[Task material — start]
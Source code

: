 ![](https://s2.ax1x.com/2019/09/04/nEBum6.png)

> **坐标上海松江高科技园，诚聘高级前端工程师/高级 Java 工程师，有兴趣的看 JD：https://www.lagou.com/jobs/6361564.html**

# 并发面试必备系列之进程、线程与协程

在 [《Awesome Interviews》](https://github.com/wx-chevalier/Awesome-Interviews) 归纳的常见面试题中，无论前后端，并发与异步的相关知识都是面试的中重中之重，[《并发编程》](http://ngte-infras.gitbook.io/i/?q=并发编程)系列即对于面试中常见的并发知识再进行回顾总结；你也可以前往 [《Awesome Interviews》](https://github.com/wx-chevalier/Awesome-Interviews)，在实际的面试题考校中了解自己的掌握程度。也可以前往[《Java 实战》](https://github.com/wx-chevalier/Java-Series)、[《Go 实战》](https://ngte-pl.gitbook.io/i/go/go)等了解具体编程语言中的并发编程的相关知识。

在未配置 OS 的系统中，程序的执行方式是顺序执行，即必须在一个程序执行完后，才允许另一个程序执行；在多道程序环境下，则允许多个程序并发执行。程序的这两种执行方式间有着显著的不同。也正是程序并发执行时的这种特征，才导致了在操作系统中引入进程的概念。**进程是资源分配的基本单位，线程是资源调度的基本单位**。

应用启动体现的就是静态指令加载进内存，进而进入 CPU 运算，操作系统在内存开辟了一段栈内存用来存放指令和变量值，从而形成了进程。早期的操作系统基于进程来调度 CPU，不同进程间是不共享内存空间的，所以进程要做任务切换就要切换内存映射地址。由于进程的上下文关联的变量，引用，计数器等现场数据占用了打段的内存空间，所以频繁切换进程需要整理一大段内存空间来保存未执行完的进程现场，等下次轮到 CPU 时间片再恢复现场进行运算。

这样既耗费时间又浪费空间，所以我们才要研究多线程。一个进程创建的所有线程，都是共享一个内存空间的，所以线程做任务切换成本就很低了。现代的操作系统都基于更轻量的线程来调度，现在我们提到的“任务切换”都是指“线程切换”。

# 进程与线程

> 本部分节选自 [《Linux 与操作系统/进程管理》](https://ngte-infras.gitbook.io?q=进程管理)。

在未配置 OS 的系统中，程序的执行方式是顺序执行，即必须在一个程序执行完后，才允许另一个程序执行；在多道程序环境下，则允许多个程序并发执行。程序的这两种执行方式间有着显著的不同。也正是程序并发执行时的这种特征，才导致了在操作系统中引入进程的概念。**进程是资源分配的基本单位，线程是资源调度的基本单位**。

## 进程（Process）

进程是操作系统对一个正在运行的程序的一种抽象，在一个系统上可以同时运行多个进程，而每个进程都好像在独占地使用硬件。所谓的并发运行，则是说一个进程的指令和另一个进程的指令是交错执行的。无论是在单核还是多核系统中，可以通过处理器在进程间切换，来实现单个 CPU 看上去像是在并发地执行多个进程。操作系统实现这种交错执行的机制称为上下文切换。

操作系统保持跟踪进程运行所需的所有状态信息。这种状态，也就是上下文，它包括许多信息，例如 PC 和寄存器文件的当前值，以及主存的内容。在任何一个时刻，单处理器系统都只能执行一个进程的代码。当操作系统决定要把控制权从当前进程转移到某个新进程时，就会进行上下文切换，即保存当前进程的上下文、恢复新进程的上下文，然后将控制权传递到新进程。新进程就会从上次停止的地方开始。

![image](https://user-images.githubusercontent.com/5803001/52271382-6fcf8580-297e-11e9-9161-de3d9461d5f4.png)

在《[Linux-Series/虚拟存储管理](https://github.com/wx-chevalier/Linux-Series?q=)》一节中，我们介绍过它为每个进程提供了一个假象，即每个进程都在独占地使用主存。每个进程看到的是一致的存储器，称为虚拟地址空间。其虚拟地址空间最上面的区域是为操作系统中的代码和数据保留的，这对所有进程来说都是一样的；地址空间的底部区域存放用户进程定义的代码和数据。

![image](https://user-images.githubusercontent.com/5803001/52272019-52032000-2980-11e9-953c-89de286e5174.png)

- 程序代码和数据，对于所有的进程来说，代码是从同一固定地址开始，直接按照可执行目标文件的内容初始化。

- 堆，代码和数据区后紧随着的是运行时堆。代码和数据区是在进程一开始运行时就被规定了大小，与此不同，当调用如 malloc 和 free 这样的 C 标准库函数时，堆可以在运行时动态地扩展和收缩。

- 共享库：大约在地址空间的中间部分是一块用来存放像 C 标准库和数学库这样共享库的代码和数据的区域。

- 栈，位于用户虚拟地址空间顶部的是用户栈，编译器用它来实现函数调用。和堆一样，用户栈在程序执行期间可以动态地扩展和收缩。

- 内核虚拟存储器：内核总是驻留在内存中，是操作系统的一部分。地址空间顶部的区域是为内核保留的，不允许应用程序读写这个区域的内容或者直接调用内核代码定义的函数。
[Task material — finish]
[Exercise requirements]
Using the records above, report each line with the string "image".

[Exercise output]
![image](https://user-images.githubusercontent.com/5803001/52271382-6fcf8580-297e-11e9-9161-de3d9461d5f4.png)
![image](https://user-images.githubusercontent.com/5803001/52272019-52032000-2980-11e9-953c-89de286e5174.png)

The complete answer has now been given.